What you are asked to do
Starting at the line that contains "will be applied", transcribe each line exactly through the last line of the data. Include nothing else.
*** Opening of Input records ***
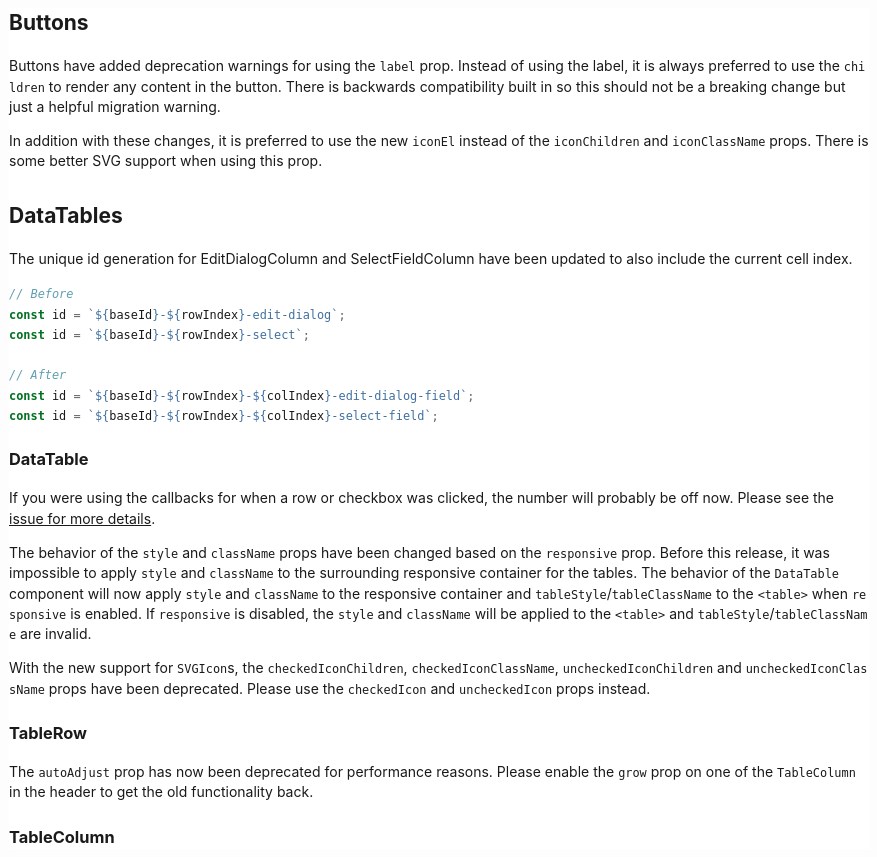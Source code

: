 ## Buttons

Buttons have added deprecation warnings for using the `label` prop. Instead of
using the label, it is always preferred to use the `children` to render any
content in the button. There is backwards compatibility built in so this should
not be a breaking change but just a helpful migration warning.

In addition with these changes, it is preferred to use the new `iconEl` instead
of the `iconChildren` and `iconClassName` props. There is some better SVG
support when using this prop.

## DataTables

The unique id generation for EditDialogColumn and SelectFieldColumn have been
updated to also include the current cell index.

```js
// Before
const id = `${baseId}-${rowIndex}-edit-dialog`;
const id = `${baseId}-${rowIndex}-select`;

// After
const id = `${baseId}-${rowIndex}-${colIndex}-edit-dialog-field`;
const id = `${baseId}-${rowIndex}-${colIndex}-select-field`;
```

### DataTable

If you were using the callbacks for when a row or checkbox was clicked, the
number will probably be off now. Please see the
[issue for more details](#issues-243).

The behavior of the `style` and `className` props have been changed based on the
`responsive` prop. Before this release, it was impossible to apply `style` and
`className` to the surrounding responsive container for the tables. The behavior
of the `DataTable` component will now apply `style` and `className` to the
responsive container and `tableStyle`/`tableClassName` to the `<table>` when
`responsive` is enabled. If `responsive` is disabled, the `style` and
`className` will be applied to the `<table>` and `tableStyle`/`tableClassName`
are invalid.

With the new support for `SVGIcon`s, the `checkedIconChildren`,
`checkedIconClassName`, `uncheckedIconChildren` and `uncheckedIconClassName`
props have been deprecated. Please use the `checkedIcon` and `uncheckedIcon`
props instead.

### TableRow

The `autoAdjust` prop has now been deprecated for performance reasons. Please
enable the `grow` prop on one of the `TableColumn` in the header to get the old
functionality back.

### TableColumn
*** Close of Input records ***
Answer for the task
`className` will be applied to the `<table>` and `tableStyle`/`tableClassName`
are invalid.

With the new support for `SVGIcon`s, the `checkedIconChildren`,
`checkedIconClassName`, `uncheckedIconChildren` and `uncheckedIconClassName`
props have been deprecated. Please use the `checkedIcon` and `uncheckedIcon`
props instead.

### TableRow

The `autoAdjust` prop has now been deprecated for performance reasons. Please
enable the `grow` prop on one of the `TableColumn` in the header to get the old
functionality back.

### TableColumn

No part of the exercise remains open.